━━━ LISTED RECORDS
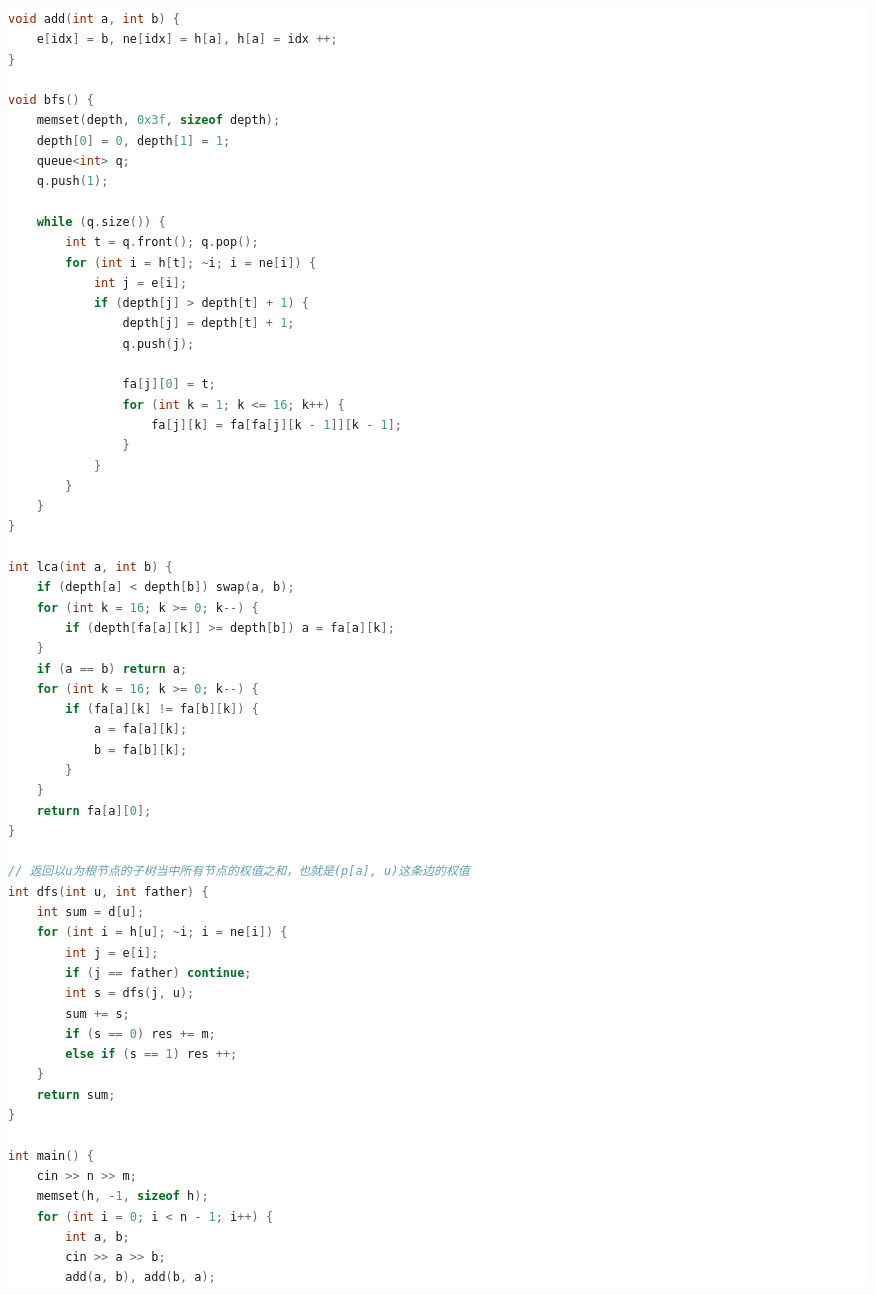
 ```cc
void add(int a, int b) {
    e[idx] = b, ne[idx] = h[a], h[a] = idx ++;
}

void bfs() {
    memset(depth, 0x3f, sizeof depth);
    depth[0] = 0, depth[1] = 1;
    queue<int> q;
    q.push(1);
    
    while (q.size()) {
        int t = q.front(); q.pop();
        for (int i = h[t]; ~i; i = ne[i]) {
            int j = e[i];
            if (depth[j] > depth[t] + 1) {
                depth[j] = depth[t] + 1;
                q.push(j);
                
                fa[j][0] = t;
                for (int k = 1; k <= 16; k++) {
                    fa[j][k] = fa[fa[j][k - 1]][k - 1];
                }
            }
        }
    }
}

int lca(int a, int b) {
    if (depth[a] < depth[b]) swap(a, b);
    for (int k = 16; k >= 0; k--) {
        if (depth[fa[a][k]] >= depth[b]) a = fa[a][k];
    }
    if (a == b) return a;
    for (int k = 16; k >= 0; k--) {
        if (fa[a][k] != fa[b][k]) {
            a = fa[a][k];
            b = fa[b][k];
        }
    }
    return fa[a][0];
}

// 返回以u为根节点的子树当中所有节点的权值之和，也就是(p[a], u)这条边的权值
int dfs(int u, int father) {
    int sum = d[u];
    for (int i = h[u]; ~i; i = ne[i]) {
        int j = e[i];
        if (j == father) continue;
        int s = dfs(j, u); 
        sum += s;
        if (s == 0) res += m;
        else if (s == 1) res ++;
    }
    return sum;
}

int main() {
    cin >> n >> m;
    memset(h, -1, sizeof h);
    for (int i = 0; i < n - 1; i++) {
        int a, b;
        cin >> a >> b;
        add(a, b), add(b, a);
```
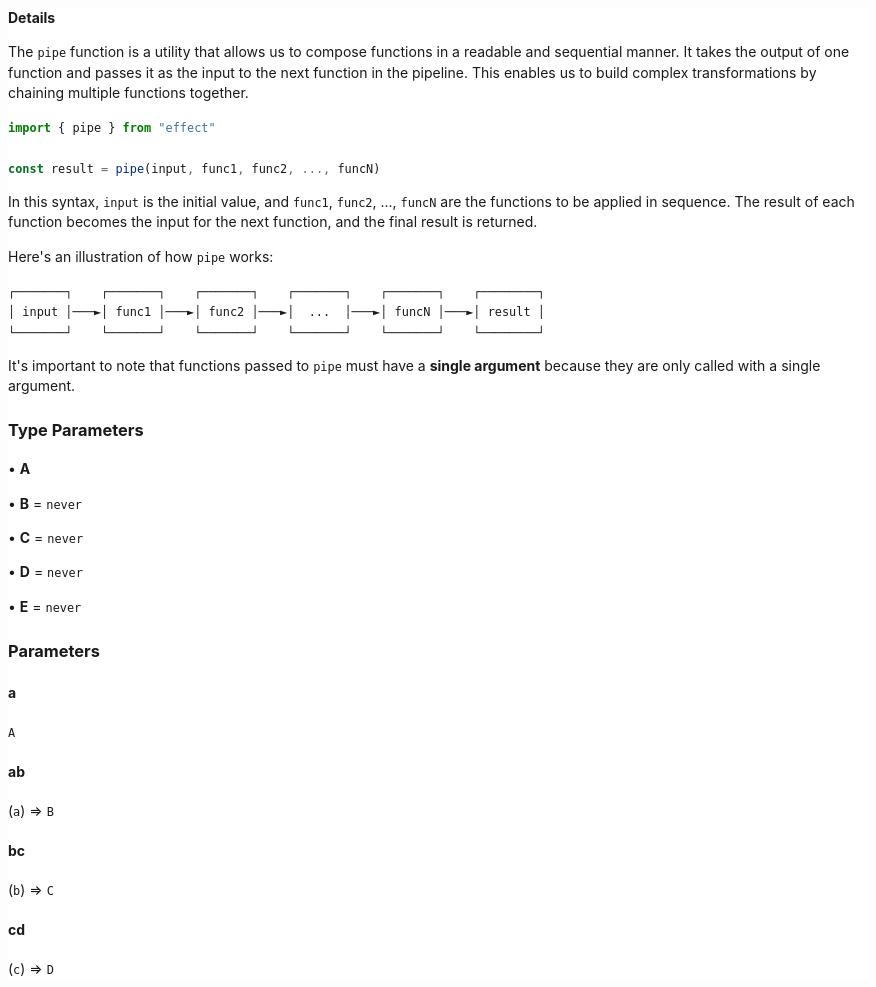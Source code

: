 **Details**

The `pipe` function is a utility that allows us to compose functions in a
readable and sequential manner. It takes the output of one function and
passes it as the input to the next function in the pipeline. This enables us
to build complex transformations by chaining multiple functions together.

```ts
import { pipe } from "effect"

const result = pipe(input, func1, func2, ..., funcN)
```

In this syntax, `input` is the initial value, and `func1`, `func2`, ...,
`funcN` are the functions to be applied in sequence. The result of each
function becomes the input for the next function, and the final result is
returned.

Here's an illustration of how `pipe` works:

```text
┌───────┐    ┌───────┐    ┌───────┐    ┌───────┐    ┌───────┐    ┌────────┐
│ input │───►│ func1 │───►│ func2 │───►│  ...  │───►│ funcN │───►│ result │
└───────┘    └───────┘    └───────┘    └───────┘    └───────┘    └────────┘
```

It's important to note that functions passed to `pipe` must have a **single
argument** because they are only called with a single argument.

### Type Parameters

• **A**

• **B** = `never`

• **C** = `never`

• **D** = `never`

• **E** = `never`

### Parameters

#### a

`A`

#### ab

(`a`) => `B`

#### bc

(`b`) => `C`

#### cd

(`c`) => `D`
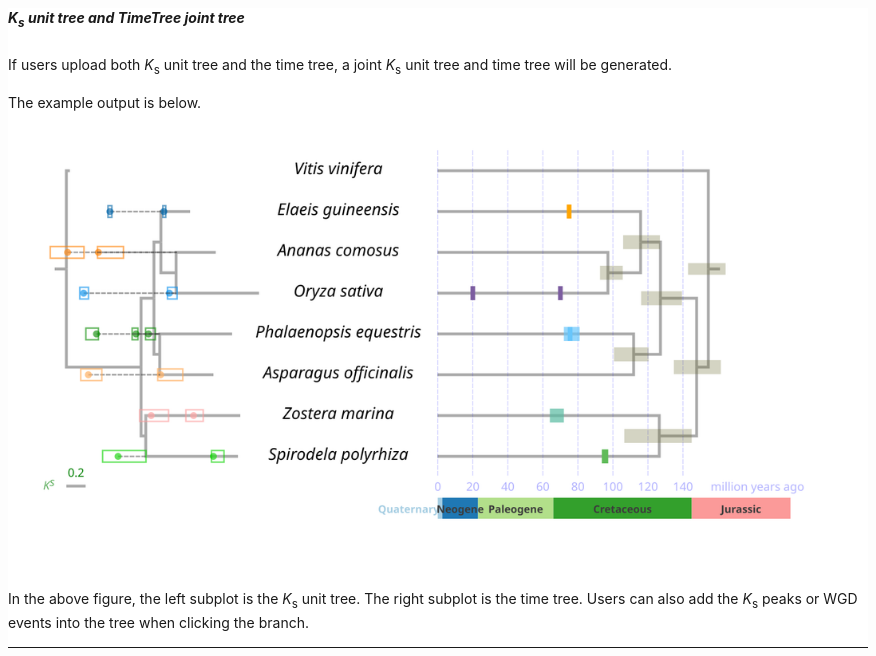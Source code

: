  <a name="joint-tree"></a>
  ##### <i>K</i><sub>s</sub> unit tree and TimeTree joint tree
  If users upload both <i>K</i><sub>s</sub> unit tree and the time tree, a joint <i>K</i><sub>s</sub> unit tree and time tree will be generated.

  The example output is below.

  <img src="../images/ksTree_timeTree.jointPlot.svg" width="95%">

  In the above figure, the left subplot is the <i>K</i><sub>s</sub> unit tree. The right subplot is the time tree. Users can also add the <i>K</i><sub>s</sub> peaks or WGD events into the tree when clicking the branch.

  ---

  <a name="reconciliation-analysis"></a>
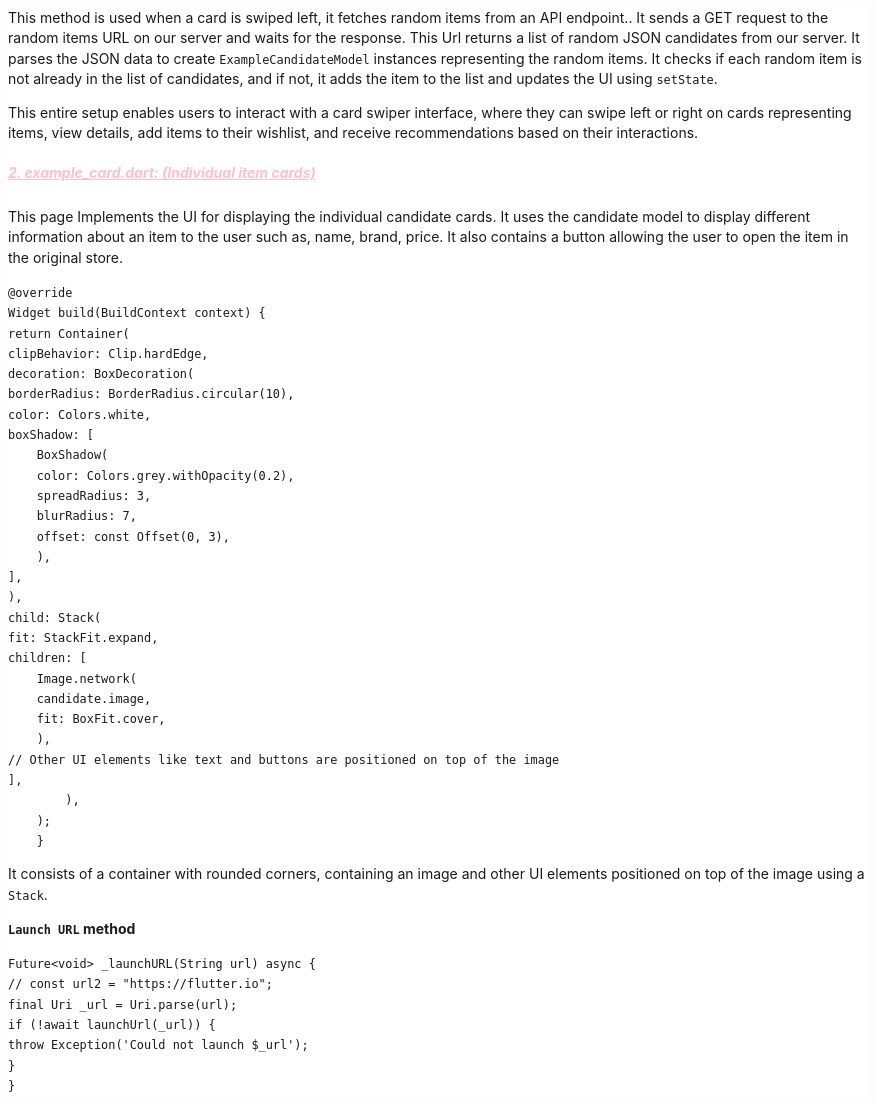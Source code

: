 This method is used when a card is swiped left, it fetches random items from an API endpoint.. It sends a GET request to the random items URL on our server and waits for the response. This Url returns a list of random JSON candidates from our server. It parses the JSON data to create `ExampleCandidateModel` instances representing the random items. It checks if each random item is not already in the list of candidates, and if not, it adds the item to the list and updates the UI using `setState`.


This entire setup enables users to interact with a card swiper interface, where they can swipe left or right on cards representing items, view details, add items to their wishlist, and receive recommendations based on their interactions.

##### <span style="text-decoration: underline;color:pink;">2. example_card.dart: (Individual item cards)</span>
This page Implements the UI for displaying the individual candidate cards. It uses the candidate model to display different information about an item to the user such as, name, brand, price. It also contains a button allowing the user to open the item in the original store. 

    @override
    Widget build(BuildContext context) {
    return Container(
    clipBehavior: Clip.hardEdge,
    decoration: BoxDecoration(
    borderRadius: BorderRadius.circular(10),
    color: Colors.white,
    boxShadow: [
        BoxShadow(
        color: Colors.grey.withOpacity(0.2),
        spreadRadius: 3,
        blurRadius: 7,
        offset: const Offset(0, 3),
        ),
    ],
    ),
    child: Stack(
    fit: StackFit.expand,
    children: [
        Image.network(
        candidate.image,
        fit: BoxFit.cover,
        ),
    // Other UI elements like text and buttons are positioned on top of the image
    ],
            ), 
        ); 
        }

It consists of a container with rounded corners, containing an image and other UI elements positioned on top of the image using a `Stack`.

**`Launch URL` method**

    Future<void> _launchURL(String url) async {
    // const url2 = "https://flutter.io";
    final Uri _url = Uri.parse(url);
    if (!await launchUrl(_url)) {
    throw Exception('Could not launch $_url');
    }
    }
━━━━━━
**AIM OF THE EXERCISE**: Your reply is to be an exact repeat of the listing above from the line holding "passes it as" down to the line holding "##### <i>K</i><sub>s</sub> unit", ends included, pictures excluded.

**ANSWER SPACE**:
passes it as the input to the next function in the pipeline. This enables us
to build complex transformations by chaining multiple functions together.

```ts
import { pipe } from "effect"

const result = pipe(input, func1, func2, ..., funcN)
```

In this syntax, `input` is the initial value, and `func1`, `func2`, ...,
`funcN` are the functions to be applied in sequence. The result of each
function becomes the input for the next function, and the final result is
returned.

Here's an illustration of how `pipe` works:

```text
┌───────┐    ┌───────┐    ┌───────┐    ┌───────┐    ┌───────┐    ┌────────┐
│ input │───►│ func1 │───►│ func2 │───►│  ...  │───►│ funcN │───►│ result │
└───────┘    └───────┘    └───────┘    └───────┘    └───────┘    └────────┘
```

It's important to note that functions passed to `pipe` must have a **single
argument** because they are only called with a single argument.

### Type Parameters

• **A**

• **B** = `never`

• **C** = `never`

• **D** = `never`

• **E** = `never`

### Parameters

#### a

`A`

#### ab

(`a`) => `B`

#### bc

(`b`) => `C`

#### cd

(`c`) => `D`
Source code

:  <a name="joint-tree"></a>
  ##### <i>K</i><sub>s</sub> unit tree and TimeTree joint tree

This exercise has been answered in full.